RECORDS -
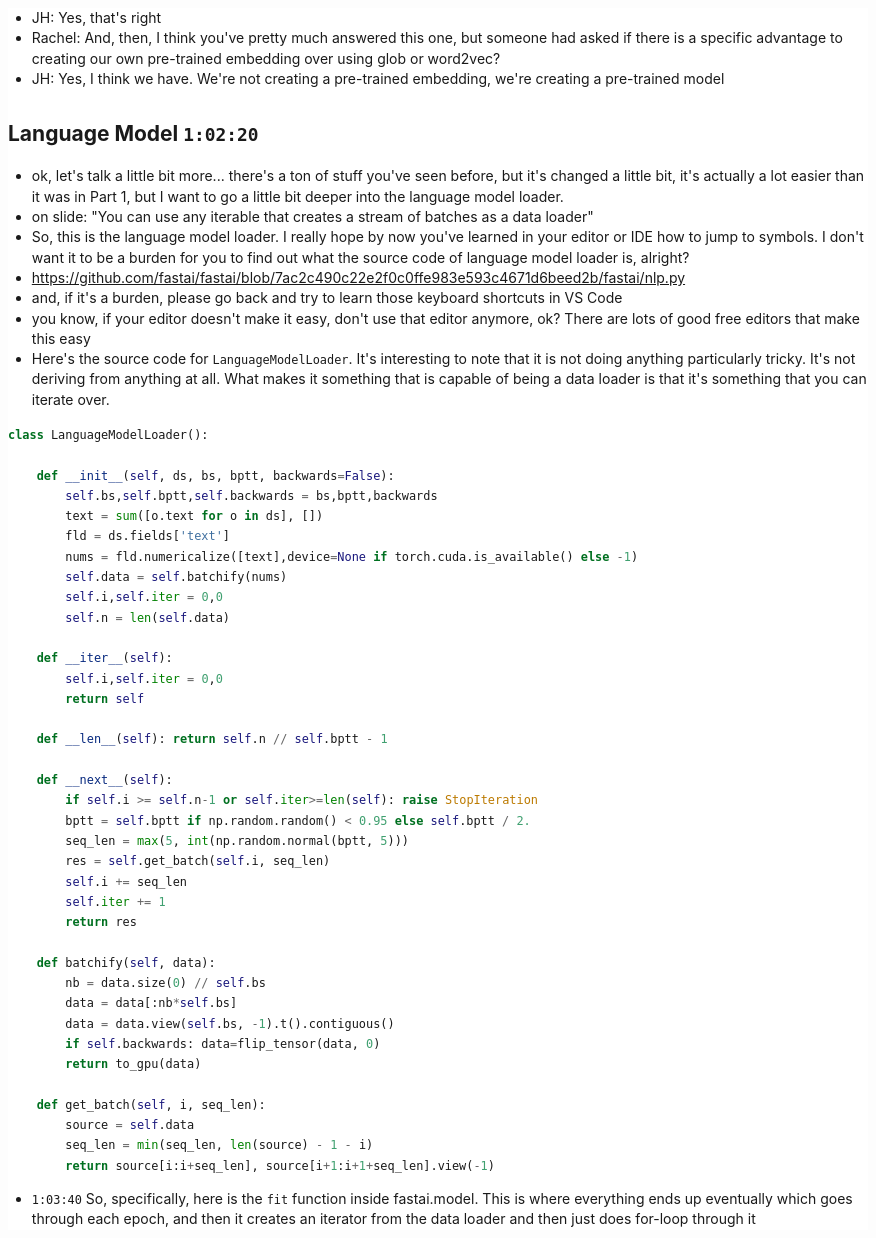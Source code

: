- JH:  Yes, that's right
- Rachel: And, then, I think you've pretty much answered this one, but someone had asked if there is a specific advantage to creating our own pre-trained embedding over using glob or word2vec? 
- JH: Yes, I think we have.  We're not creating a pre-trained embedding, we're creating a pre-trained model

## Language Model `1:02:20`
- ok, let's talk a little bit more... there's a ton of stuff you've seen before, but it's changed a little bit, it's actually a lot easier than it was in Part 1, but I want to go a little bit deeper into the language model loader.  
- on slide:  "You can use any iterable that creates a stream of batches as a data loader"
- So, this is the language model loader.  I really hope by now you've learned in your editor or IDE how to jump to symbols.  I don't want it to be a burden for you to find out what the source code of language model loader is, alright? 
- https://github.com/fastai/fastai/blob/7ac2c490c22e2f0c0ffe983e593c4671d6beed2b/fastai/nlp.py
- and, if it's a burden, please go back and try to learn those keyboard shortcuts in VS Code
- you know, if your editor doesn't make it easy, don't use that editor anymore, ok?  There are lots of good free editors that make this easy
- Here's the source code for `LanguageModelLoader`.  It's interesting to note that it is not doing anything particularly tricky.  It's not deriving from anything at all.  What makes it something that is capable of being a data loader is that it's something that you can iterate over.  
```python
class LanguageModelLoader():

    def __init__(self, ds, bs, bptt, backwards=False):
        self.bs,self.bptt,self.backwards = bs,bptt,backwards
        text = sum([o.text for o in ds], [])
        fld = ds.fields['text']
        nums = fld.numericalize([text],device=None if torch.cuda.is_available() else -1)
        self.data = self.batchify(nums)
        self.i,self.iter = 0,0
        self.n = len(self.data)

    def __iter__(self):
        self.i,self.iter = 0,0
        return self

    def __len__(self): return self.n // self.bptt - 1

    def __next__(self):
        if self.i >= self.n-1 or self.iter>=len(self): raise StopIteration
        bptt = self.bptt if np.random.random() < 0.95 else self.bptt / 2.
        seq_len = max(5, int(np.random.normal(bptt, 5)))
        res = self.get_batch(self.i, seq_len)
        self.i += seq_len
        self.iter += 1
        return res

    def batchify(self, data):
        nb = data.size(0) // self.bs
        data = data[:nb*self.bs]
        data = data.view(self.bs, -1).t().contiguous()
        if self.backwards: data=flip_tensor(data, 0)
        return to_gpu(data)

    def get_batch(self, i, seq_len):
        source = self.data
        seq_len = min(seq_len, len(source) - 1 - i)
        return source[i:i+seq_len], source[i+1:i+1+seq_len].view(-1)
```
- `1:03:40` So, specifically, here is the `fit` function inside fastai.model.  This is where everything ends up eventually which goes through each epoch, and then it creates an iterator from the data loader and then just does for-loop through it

ABOUT THIS EXERCISE - Output the complete listing exactly. Pictures stay out.

EXERCISE RESULT -
Source code

:- JH:  Yes, that's right
- Rachel: And, then, I think you've pretty much answered this one, but someone had asked if there is a specific advantage to creating our own pre-trained embedding over using glob or word2vec? 
- JH: Yes, I think we have.  We're not creating a pre-trained embedding, we're creating a pre-trained model

## Language Model `1:02:20`
- ok, let's talk a little bit more... there's a ton of stuff you've seen before, but it's changed a little bit, it's actually a lot easier than it was in Part 1, but I want to go a little bit deeper into the language model loader.  
- on slide:  "You can use any iterable that creates a stream of batches as a data loader"
- So, this is the language model loader.  I really hope by now you've learned in your editor or IDE how to jump to symbols.  I don't want it to be a burden for you to find out what the source code of language model loader is, alright? 
- https://github.com/fastai/fastai/blob/7ac2c490c22e2f0c0ffe983e593c4671d6beed2b/fastai/nlp.py
- and, if it's a burden, please go back and try to learn those keyboard shortcuts in VS Code
- you know, if your editor doesn't make it easy, don't use that editor anymore, ok?  There are lots of good free editors that make this easy
- Here's the source code for `LanguageModelLoader`.  It's interesting to note that it is not doing anything particularly tricky.  It's not deriving from anything at all.  What makes it something that is capable of being a data loader is that it's something that you can iterate over.  
```python
class LanguageModelLoader():

    def __init__(self, ds, bs, bptt, backwards=False):
        self.bs,self.bptt,self.backwards = bs,bptt,backwards
        text = sum([o.text for o in ds], [])
        fld = ds.fields['text']
        nums = fld.numericalize([text],device=None if torch.cuda.is_available() else -1)
        self.data = self.batchify(nums)
        self.i,self.iter = 0,0
        self.n = len(self.data)

    def __iter__(self):
        self.i,self.iter = 0,0
        return self

    def __len__(self): return self.n // self.bptt - 1

    def __next__(self):
        if self.i >= self.n-1 or self.iter>=len(self): raise StopIteration
        bptt = self.bptt if np.random.random() < 0.95 else self.bptt / 2.
        seq_len = max(5, int(np.random.normal(bptt, 5)))
        res = self.get_batch(self.i, seq_len)
        self.i += seq_len
        self.iter += 1
        return res

    def batchify(self, data):
        nb = data.size(0) // self.bs
        data = data[:nb*self.bs]
        data = data.view(self.bs, -1).t().contiguous()
        if self.backwards: data=flip_tensor(data, 0)
        return to_gpu(data)

    def get_batch(self, i, seq_len):
        source = self.data
        seq_len = min(seq_len, len(source) - 1 - i)
        return source[i:i+seq_len], source[i+1:i+1+seq_len].view(-1)
```
- `1:03:40` So, specifically, here is the `fit` function inside fastai.model.  This is where everything ends up eventually which goes through each epoch, and then it creates an iterator from the data loader and then just does for-loop through it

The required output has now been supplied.